Deletion of loop A and the G bulge prevents NCp12-mediated L3 RNA dimerization. The 5′-end-labeled LdLA RNA in the absence (lane C) or the presence of NCp12 (lanes 3–6) was incubated at 37 °C as described in Materials and Methods. After phenol–chloroform extraction, the samples were analyzed by electrophoresis on a 12% polyacrylamide gel at 25 °C in the TBE buffer. Heat-denatured LdLA RNA (lane D) was used to identify the band corresponding to monomeric LdLA RNA. Lanes 3–6, protein to nucleotide molar ratios were 1:8, 1:4, 1:2, and 1:1. The monomeric and dimeric forms of LdLA RNA are indicated by m and d, respectively. The graph was derived from the gels shown in this figure and Figure 4. Filled circles, Lwt; open circles, LdLA.

Figure 7

Influence of stem C extensions on NCp12-mediated L3 RNA dimerization.

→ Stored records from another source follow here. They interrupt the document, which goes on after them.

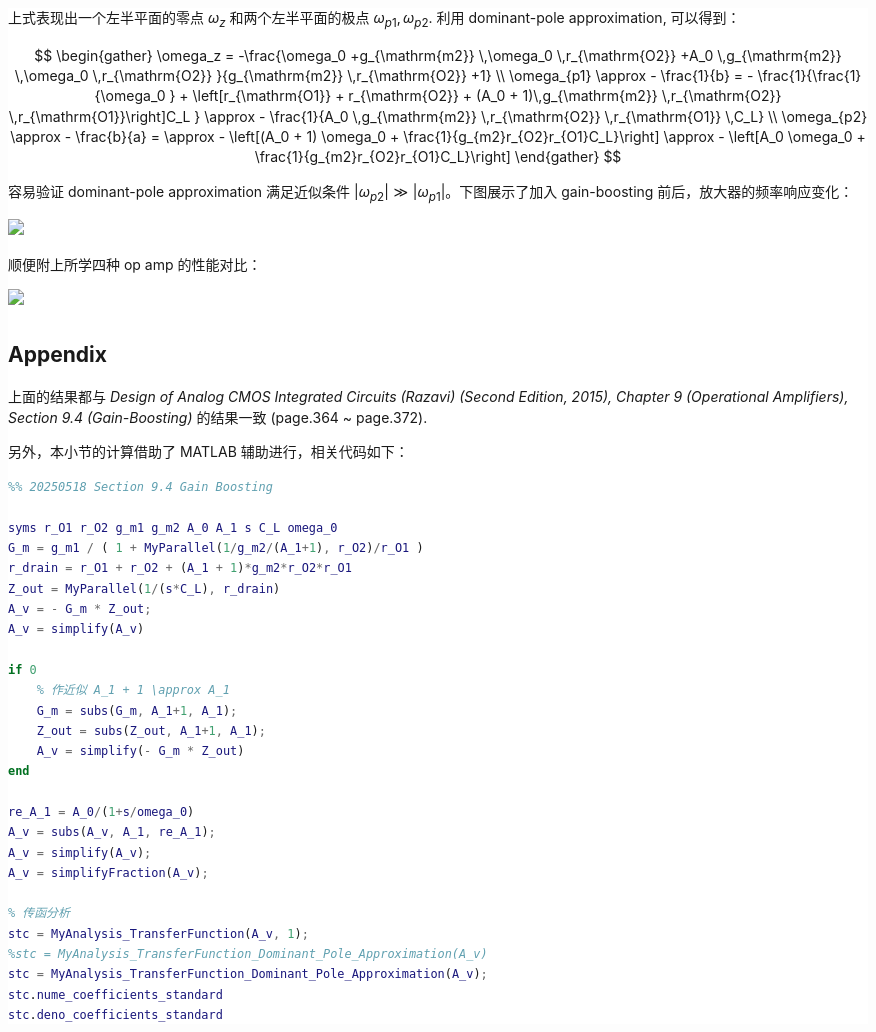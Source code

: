 上式表现出一个左半平面的零点 $\omega_z$ 和两个左半平面的极点 $\omega_{p1}, \omega_{p2}$. 利用 dominant-pole approximation, 可以得到：

$$
\begin{gather}
\omega_z = -\frac{\omega_0 +g_{\mathrm{m2}} \,\omega_0 \,r_{\mathrm{O2}} +A_0 \,g_{\mathrm{m2}} \,\omega_0 \,r_{\mathrm{O2}} }{g_{\mathrm{m2}} \,r_{\mathrm{O2}} +1}
\\
\omega_{p1} \approx - \frac{1}{b} = - \frac{1}{\frac{1}{\omega_0 } + \left[r_{\mathrm{O1}} + r_{\mathrm{O2}} + (A_0 + 1)\,g_{\mathrm{m2}} \,r_{\mathrm{O2}} \,r_{\mathrm{O1}}\right]C_L } \approx - \frac{1}{A_0 \,g_{\mathrm{m2}} \,r_{\mathrm{O2}} \,r_{\mathrm{O1}} \,C_L}
\\
\omega_{p2} \approx - \frac{b}{a} = \approx - \left[(A_0 + 1) \omega_0 + \frac{1}{g_{m2}r_{O2}r_{O1}C_L}\right] \approx - \left[A_0 \omega_0 + \frac{1}{g_{m2}r_{O2}r_{O1}C_L}\right]
\end{gather}
$$

容易验证 dominant-pole approximation 满足近似条件 $|\omega_{p2}| \gg |\omega_{p1}|$。下图展示了加入 gain-boosting 前后，放大器的频率响应变化：
<div class="center"><img src="https://imagebank-0.oss-cn-beijing.aliyuncs.com/VS-PicGo/2025-05-18-23-04-15_[Razavi CMOS] Gain Boosting Techniques.png"/></div>

顺便附上所学四种 op amp 的性能对比：
<div class="center"><img src="https://imagebank-0.oss-cn-beijing.aliyuncs.com/VS-PicGo/2025-05-18-23-11-56_[Razavi CMOS] Gain Boosting Techniques.png"/></div>

## Appendix

上面的结果都与 *Design of Analog CMOS Integrated Circuits (Razavi) (Second Edition, 2015), Chapter 9 (Operational Amplifiers), Section 9.4 (Gain-Boosting)* 的结果一致 (page.364 ~ page.372). 

另外，本小节的计算借助了 MATLAB 辅助进行，相关代码如下：

``` matlab
%% 20250518 Section 9.4 Gain Boosting

syms r_O1 r_O2 g_m1 g_m2 A_0 A_1 s C_L omega_0
G_m = g_m1 / ( 1 + MyParallel(1/g_m2/(A_1+1), r_O2)/r_O1 )
r_drain = r_O1 + r_O2 + (A_1 + 1)*g_m2*r_O2*r_O1
Z_out = MyParallel(1/(s*C_L), r_drain)
A_v = - G_m * Z_out;
A_v = simplify(A_v)

if 0
    % 作近似 A_1 + 1 \approx A_1
    G_m = subs(G_m, A_1+1, A_1);
    Z_out = subs(Z_out, A_1+1, A_1);
    A_v = simplify(- G_m * Z_out)
end

re_A_1 = A_0/(1+s/omega_0)
A_v = subs(A_v, A_1, re_A_1);
A_v = simplify(A_v);
A_v = simplifyFraction(A_v);

% 传函分析
stc = MyAnalysis_TransferFunction(A_v, 1);
%stc = MyAnalysis_TransferFunction_Dominant_Pole_Approximation(A_v)
stc = MyAnalysis_TransferFunction_Dominant_Pole_Approximation(A_v);
stc.nume_coefficients_standard
stc.deno_coefficients_standard
```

The 5′-end-labeled L RNAs in the absence (lanes C) or the presence of NCp12 (lanes 3–6) were incubated at 37 °C as described in Materials and Methods. After phenol–chloroform extraction, the samples were analyzed by electrophoresis on 12% polyacrylamide gels at 25 °C in the TBE buffer. Heat-denatured L RNAs (lanes D) were used to identify the bands corresponding to monomeric L RNAs. Lanes 3–6, protein to nucleotide molar ratios were 1:8, 1:4, 1:2, and 1:1. The monomeric and dimeric forms of L RNAs are indicated by m and d, respectively. The graph was derived from the gels shown in this figure and Figure 4. Filled circles, Lwt RNA; open circles, LAU+1 RNA; open squares, LGC+1 RNA; open triangles, L+2 RNA; open diamonds, L+5 RNA.

Figure 8

Influence of stem C extensions on L3 RNA dimerization induced by NCp7 and NCp10. (A) NCp7-mediated L3 RNA dimerization. (B) NCp10-mediated L3 RNA dimerization. The 5′-end-labeled L RNAs in the absence (lanes C) or the presence of NCp7 or NCp10 (lanes 3–6) were incubated at 37 °C as described in Materials and Methods. After phenol–chloroform extraction, the samples were analyzed by electrophoresis on 12% polyacrylamide gels at 25 °C in the TBE buffer. Heat-denatured L RNAs (lanes D) were used to identify the bands corresponding to monomeric L RNAs. Lanes 3–6, protein to nucleotide molar ratios were 1:8, 1:4, 1:2, and 1:1. The monomeric and dimeric forms of L RNAs are indicated by m and d, respectively. The graphs were derived from the gels shown in this figure. Filled circles, Lwt RNA; open circles, LAU+1 RNA; open squares, LGC+1 RNA; open triangles, L+2 RNA; open diamonds, L+5 RNA.